TASK REQUIREMENTS:
Give back only one number: how many lines in the data below contain the word "label".

RECORDS SHOWN:
# # # # #

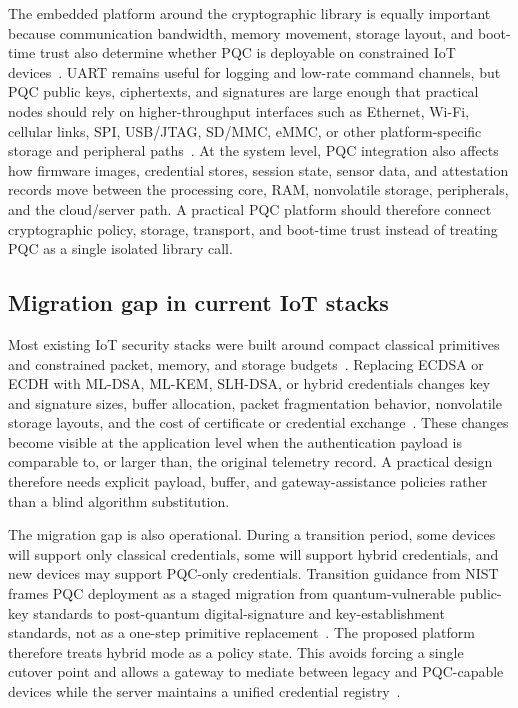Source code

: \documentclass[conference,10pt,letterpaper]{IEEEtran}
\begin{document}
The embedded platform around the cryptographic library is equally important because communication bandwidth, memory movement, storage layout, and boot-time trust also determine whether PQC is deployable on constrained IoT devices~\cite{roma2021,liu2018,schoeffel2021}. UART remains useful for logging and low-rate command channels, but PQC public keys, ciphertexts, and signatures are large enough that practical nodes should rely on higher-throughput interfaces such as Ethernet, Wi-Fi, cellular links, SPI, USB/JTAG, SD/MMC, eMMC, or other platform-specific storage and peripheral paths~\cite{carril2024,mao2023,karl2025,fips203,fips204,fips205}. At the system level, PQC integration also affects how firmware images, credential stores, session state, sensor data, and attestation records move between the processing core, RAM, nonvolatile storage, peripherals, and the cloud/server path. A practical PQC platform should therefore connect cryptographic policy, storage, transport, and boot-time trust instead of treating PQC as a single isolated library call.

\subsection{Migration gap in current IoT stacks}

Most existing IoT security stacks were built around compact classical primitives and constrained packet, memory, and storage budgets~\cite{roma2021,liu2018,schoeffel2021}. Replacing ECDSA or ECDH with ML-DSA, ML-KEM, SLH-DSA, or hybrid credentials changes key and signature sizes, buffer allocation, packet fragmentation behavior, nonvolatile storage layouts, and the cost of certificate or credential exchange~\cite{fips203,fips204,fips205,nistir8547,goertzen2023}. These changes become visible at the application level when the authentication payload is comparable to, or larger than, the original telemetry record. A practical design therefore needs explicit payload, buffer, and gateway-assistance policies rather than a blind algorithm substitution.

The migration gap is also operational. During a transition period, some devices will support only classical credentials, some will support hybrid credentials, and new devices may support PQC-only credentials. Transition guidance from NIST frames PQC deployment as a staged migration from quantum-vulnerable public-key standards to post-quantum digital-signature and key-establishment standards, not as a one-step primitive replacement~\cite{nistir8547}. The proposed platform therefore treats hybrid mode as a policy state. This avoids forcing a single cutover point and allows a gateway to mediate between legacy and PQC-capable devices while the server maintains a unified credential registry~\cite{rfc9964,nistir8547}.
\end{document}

# # # # #

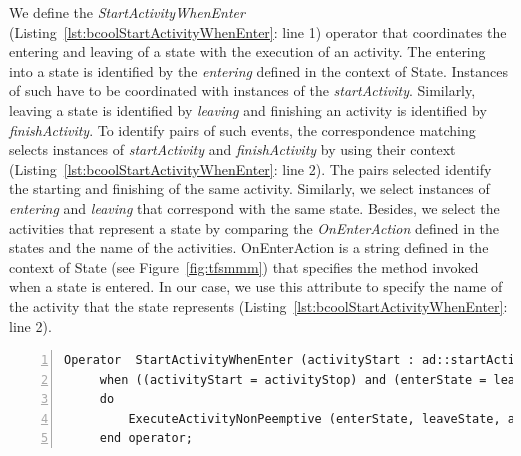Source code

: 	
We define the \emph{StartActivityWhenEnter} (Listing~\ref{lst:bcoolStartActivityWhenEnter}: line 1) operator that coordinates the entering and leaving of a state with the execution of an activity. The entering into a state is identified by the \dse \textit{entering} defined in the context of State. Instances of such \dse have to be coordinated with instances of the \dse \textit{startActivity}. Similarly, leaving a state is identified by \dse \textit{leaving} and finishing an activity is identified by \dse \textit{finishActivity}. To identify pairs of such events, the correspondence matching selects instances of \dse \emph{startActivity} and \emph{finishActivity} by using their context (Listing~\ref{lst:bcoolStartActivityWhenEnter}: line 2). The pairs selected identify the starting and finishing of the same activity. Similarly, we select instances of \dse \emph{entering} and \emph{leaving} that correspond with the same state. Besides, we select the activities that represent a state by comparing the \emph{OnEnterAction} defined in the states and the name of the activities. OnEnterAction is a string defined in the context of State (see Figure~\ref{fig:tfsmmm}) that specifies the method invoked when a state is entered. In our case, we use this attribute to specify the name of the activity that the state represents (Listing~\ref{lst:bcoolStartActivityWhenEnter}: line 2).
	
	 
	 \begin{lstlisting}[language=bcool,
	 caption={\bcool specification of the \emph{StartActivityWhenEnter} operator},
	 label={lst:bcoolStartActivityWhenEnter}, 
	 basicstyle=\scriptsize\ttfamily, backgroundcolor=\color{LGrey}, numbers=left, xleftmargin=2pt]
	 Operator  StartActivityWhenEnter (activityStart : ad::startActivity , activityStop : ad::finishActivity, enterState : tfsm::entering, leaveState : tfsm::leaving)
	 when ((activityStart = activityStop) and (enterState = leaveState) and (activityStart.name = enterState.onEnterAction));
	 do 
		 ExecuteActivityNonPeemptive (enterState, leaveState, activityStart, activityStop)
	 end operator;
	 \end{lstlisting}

# # # # #

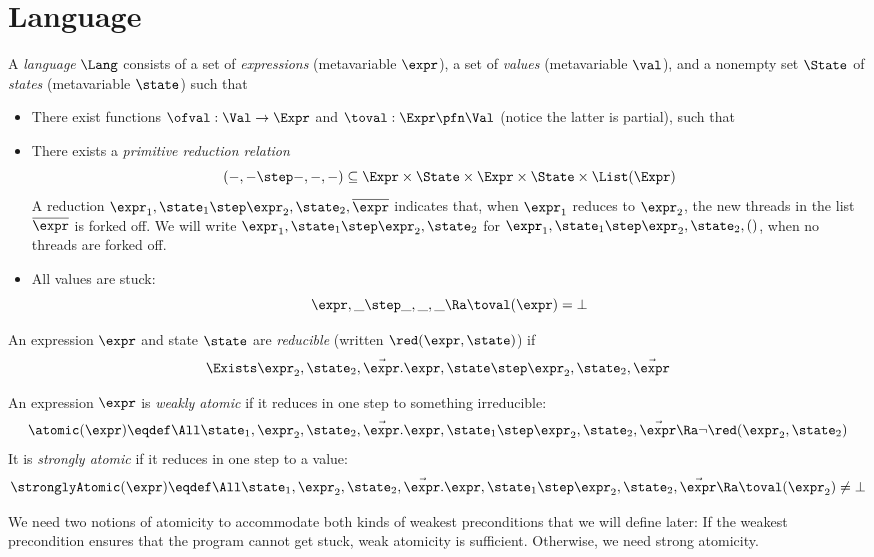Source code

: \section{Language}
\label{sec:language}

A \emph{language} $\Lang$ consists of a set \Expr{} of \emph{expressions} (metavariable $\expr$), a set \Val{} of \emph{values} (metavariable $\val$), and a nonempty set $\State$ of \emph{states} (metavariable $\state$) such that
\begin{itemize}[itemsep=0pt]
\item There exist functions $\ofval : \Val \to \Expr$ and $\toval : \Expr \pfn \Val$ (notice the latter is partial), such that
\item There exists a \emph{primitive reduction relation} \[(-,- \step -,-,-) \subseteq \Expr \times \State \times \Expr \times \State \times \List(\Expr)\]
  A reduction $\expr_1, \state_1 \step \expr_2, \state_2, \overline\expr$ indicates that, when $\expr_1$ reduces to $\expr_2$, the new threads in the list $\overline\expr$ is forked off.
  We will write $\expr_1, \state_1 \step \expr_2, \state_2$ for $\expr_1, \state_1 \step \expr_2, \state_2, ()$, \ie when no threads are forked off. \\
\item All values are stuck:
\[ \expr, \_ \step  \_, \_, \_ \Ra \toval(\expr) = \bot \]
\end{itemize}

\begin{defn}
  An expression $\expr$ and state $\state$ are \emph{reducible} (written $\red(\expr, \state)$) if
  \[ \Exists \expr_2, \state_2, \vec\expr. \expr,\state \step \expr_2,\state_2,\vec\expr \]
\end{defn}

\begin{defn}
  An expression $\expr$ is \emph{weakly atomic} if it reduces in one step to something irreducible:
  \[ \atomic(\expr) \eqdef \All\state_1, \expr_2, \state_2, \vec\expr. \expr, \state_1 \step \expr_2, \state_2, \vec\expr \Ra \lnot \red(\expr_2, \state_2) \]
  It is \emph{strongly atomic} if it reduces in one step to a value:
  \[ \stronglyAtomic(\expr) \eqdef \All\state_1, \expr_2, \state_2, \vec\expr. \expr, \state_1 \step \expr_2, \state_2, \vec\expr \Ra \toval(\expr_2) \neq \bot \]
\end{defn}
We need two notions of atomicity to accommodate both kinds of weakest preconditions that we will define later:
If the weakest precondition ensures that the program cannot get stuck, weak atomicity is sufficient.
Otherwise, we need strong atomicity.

# # # # #

SOLVED PROBLEM:
2